■ Exercise prompt:
Would you return every line of the listing below that has "message" in it?

■ Source information:
◇ ◇ ◇ ◇ ◇

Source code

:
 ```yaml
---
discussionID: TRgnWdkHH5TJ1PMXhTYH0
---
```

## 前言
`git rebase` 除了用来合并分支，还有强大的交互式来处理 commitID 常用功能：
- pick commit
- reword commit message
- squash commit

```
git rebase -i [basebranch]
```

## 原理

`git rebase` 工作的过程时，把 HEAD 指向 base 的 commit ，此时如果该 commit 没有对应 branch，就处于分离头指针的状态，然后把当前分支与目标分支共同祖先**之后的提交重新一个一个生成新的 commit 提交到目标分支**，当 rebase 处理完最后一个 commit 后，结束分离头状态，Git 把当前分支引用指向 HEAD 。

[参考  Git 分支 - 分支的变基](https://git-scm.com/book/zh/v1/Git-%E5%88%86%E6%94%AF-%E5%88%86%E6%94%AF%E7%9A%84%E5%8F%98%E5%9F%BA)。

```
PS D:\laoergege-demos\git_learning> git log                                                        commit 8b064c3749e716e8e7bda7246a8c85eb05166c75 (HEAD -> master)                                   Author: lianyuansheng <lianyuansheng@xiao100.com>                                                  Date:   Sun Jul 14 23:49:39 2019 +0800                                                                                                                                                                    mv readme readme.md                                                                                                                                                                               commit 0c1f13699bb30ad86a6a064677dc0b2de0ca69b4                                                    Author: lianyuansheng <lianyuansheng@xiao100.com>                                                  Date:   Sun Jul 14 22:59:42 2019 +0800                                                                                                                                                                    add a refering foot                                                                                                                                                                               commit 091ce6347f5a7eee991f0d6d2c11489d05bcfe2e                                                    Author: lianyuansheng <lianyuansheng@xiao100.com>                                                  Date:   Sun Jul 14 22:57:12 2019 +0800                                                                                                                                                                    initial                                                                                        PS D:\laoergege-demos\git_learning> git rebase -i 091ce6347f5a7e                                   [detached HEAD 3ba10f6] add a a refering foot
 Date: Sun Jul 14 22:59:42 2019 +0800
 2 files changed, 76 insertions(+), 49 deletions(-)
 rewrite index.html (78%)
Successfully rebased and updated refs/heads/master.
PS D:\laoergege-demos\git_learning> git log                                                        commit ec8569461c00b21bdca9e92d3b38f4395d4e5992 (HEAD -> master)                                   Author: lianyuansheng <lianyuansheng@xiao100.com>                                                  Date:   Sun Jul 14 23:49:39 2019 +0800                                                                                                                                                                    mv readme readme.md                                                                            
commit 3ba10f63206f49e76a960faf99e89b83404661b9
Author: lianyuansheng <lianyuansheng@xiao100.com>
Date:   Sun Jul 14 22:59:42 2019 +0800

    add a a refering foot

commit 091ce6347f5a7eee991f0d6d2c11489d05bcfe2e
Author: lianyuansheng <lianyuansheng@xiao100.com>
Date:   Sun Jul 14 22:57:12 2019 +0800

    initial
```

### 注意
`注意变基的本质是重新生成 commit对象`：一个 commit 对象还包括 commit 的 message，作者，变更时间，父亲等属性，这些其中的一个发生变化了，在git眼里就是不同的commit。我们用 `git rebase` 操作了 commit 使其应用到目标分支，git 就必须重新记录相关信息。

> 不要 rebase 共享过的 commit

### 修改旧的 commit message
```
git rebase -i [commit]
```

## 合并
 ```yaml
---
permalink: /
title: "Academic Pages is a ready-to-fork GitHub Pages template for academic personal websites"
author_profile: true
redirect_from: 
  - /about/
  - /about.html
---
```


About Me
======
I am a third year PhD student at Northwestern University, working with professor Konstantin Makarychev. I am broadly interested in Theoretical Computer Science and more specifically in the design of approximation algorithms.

◇ ◇ ◇ ◇ ◇

■ Response area:
- reword commit message
`注意变基的本质是重新生成 commit对象`：一个 commit 对象还包括 commit 的 message，作者，变更时间，父亲等属性，这些其中的一个发生变化了，在git眼里就是不同的commit。我们用 `git rebase` 操作了 commit 使其应用到目标分支，git 就必须重新记录相关信息。
### 修改旧的 commit message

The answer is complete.